January 26, 2012
I really like GlenDronach. It has, since my review of GlenDronach 12-year become hands-down my favorite all-sherry Speysider. I haven’t yet tried a Macallan that I like better than its respective (equivalently-priced) GlenDronach. I recently had the pleasure of tasting a single-cask GlenDronach from 1994, bottled exclusively for K&L Wines & Spirits, whom I’ve championed many times before. They certainly know their cask selection.
This stuff, at around 16 years old, is very pricey. K&L usually has fantastic prices, but it’s hard to put a comparison on something like this that you can’t get anywhere else, especially when it’s from a single barrel. That said, I do balk at paying in excess of $110 for a scotch at 16 years, even if it is damn tasty.

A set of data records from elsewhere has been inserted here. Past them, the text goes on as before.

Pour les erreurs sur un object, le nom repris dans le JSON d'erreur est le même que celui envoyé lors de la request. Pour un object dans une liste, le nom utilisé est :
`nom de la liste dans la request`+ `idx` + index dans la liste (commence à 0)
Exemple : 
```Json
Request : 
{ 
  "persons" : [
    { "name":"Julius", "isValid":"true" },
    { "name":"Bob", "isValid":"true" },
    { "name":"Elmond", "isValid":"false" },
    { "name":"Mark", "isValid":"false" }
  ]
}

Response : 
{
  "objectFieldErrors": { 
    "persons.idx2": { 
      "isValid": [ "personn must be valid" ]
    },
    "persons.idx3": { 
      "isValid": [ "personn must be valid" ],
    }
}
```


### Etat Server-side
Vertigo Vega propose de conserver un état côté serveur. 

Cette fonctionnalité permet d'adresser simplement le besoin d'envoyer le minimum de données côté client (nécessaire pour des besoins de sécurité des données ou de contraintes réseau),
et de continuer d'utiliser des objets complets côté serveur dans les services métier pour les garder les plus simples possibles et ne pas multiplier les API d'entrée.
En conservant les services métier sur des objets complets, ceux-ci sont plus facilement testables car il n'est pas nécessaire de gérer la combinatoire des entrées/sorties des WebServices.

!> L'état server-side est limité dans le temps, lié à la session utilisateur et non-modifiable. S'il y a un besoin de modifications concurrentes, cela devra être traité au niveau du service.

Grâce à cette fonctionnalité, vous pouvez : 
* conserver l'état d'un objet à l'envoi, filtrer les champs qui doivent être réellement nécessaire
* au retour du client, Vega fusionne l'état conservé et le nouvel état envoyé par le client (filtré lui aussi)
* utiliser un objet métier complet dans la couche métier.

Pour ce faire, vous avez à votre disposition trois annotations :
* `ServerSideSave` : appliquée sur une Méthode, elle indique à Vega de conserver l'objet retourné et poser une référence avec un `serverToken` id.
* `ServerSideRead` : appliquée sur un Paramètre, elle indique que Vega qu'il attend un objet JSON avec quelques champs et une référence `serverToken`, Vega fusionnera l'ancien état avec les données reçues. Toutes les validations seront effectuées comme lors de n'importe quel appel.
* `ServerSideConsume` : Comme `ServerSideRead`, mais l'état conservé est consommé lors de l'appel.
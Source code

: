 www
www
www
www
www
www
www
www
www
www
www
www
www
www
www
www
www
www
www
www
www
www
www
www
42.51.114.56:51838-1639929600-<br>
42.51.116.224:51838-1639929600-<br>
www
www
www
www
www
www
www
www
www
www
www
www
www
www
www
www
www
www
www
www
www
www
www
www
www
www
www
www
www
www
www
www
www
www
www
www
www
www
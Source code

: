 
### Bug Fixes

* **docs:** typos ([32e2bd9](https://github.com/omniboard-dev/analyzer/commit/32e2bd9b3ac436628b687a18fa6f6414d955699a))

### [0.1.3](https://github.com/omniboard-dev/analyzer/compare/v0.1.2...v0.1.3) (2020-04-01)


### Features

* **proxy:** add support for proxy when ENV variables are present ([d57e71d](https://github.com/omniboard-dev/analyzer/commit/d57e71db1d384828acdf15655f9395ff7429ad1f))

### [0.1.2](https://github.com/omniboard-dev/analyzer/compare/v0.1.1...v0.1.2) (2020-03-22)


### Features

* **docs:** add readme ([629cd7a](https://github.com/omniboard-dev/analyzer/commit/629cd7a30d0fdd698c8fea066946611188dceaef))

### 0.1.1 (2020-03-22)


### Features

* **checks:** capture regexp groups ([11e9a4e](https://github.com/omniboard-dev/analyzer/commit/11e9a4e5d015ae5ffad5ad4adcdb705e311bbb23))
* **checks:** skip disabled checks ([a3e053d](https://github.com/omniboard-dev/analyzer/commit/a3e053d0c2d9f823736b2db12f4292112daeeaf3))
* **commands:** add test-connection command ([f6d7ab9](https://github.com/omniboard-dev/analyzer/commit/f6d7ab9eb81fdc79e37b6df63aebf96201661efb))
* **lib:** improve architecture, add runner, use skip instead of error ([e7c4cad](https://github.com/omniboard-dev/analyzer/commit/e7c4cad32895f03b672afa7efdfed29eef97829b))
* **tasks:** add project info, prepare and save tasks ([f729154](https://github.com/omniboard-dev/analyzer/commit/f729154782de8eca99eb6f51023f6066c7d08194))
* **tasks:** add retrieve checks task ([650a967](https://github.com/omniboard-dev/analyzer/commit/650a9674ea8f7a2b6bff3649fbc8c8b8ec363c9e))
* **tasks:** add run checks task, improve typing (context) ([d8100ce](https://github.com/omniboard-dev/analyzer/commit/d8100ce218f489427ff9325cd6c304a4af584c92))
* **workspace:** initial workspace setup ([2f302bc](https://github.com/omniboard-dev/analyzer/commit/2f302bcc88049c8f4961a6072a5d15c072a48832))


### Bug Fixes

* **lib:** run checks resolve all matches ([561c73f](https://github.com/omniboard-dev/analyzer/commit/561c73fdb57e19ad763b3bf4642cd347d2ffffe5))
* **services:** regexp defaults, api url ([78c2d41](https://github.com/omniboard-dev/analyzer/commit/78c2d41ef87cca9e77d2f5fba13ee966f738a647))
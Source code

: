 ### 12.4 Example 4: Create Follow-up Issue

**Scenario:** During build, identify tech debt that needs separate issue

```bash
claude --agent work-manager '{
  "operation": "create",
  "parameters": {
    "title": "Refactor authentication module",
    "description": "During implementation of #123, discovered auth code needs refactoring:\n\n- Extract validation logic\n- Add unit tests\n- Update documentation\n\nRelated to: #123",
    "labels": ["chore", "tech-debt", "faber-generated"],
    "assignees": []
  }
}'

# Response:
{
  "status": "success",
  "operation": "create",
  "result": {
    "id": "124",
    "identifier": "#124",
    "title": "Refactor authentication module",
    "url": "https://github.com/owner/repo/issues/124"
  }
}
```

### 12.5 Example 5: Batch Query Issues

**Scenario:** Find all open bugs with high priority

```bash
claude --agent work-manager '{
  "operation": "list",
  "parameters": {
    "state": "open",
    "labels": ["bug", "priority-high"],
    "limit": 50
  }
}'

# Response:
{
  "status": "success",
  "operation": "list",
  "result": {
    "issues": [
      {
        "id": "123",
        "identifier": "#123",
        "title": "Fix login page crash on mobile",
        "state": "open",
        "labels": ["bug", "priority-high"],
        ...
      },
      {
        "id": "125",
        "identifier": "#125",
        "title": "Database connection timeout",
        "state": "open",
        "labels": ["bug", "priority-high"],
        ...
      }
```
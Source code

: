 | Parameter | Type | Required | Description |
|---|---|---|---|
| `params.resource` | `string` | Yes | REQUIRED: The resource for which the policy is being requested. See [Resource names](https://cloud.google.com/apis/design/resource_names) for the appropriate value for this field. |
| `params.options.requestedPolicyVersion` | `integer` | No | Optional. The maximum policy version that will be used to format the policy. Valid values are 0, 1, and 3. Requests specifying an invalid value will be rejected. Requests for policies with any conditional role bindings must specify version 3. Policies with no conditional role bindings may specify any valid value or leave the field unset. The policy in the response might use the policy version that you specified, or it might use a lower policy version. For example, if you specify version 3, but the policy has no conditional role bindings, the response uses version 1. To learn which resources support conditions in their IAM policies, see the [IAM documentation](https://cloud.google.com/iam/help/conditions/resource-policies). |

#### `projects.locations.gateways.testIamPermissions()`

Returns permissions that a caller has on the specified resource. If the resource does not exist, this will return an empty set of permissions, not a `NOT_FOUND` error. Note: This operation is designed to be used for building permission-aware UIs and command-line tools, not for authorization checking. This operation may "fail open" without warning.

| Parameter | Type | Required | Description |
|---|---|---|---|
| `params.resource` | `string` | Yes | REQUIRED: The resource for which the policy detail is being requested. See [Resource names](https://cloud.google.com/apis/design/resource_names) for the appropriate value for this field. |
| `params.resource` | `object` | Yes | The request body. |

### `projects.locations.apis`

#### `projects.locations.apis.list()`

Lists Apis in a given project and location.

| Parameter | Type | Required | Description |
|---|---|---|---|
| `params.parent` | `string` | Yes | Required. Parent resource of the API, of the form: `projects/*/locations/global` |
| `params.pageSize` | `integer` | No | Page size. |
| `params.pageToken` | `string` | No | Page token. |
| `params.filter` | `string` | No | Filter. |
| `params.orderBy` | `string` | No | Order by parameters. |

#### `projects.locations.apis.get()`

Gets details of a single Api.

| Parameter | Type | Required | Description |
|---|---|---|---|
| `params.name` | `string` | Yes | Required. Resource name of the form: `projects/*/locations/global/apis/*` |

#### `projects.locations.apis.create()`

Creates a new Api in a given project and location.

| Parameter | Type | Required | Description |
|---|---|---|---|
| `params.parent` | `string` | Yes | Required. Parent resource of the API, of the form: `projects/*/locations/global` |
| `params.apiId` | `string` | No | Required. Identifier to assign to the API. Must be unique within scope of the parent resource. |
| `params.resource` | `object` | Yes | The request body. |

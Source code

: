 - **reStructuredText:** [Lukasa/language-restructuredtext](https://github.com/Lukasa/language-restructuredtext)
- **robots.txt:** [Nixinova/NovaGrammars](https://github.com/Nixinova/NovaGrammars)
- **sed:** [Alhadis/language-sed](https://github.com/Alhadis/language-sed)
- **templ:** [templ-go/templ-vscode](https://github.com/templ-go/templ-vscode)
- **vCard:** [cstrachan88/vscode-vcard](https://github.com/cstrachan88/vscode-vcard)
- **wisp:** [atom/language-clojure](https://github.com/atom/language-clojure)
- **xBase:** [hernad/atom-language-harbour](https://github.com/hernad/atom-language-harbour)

The standard 12 year is aged in a combination of sherry casks. This one is from a Pedro Ximinez cask, which some consider to be superior. Non-chill-filtered, no coloring added, and bottled at a cask strength of 56% ABV. This is a bit less dramatically fiery than the low-60%s you find on some younger cask-strength bottlings, but the balance here is so fine that you don’t even notice that it’s 112 proof.
Nose: Meaty, as all GlenDronachs are. My first thought is Marsala – oxidized red wine notes abound with an undertone of sumptuous vanilla creme. There is a top note that seems a little off – perhaps verging on sulphur. It does not throw off the experience, though, and might have been my imagination. Regardless, there is extreme depth in the nose here, with lots of dark, dried red fruit. Complex doesn’t describe the half of it.
Palate: Concentrated and intense. Some nice bright red fruit merges with the dark, sticky dried fruit to give a perfect balance to the almost salty (jerky-like) meatiness of the spirit. Like the GlenDronach 12, but with a lot more power, and a lot more depth.
Finish: Very long for an unpeated malt. Longer, I think, than the 12 year. Some ginger creeps in, and echoes of cranberry and fig.
A few drops of water open up the nose, yielding a cascade of dried cherries and a few hints of banana that weren’t present before. It also seems to eliminate that sulphur note I detected, although that could also have just been from a few extra minutes in the glass. The water also adds a little sweetness on the palate, perhaps at the expense of some of that mysterious complexity.
Overall: At $116 for 750ml, I can’t say I recommend that everyone run out and buy this. However, if you’re looking for a splurge and love complex, meaty sherried Speysiders, this one is hard to beat. For the money, I’d even suggest that it is more satisfying than The Macallan 18, which is far more expensive.